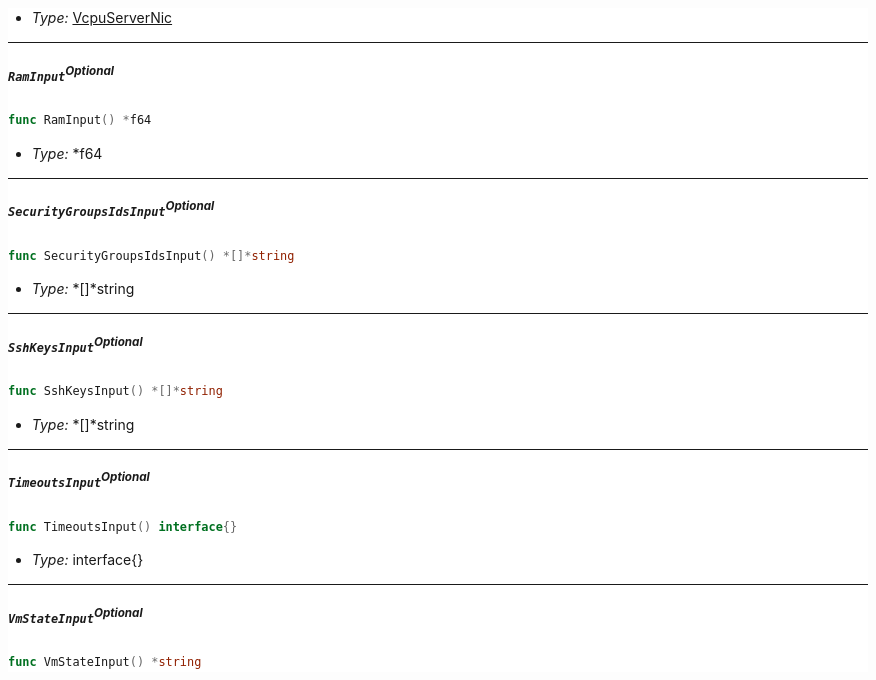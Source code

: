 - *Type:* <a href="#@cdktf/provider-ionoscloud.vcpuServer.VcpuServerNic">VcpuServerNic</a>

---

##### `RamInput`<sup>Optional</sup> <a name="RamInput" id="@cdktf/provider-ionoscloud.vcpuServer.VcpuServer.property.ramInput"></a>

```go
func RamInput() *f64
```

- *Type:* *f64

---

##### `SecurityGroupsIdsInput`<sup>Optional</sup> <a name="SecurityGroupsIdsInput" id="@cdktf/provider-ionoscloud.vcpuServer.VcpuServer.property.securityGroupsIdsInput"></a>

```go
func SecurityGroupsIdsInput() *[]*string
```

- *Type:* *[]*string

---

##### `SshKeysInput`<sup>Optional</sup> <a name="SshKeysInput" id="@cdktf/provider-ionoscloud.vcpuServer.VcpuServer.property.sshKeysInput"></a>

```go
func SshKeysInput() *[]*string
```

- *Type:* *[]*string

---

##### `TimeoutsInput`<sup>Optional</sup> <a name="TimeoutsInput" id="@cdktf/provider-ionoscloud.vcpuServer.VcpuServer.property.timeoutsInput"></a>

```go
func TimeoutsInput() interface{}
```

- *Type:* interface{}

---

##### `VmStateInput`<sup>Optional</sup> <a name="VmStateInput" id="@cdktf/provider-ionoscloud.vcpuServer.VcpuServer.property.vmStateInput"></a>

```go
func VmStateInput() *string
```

▶ _TASK TO COMPLETE_
What are the lines of the data above that include the string "name"? Copy them.

▶ _WRITTEN ANSWER_
##### `RamInput`<sup>Optional</sup> <a name="RamInput" id="@cdktf/provider-ionoscloud.vcpuServer.VcpuServer.property.ramInput"></a>
##### `SecurityGroupsIdsInput`<sup>Optional</sup> <a name="SecurityGroupsIdsInput" id="@cdktf/provider-ionoscloud.vcpuServer.VcpuServer.property.securityGroupsIdsInput"></a>
##### `SshKeysInput`<sup>Optional</sup> <a name="SshKeysInput" id="@cdktf/provider-ionoscloud.vcpuServer.VcpuServer.property.sshKeysInput"></a>
##### `TimeoutsInput`<sup>Optional</sup> <a name="TimeoutsInput" id="@cdktf/provider-ionoscloud.vcpuServer.VcpuServer.property.timeoutsInput"></a>
##### `VmStateInput`<sup>Optional</sup> <a name="VmStateInput" id="@cdktf/provider-ionoscloud.vcpuServer.VcpuServer.property.vmStateInput"></a>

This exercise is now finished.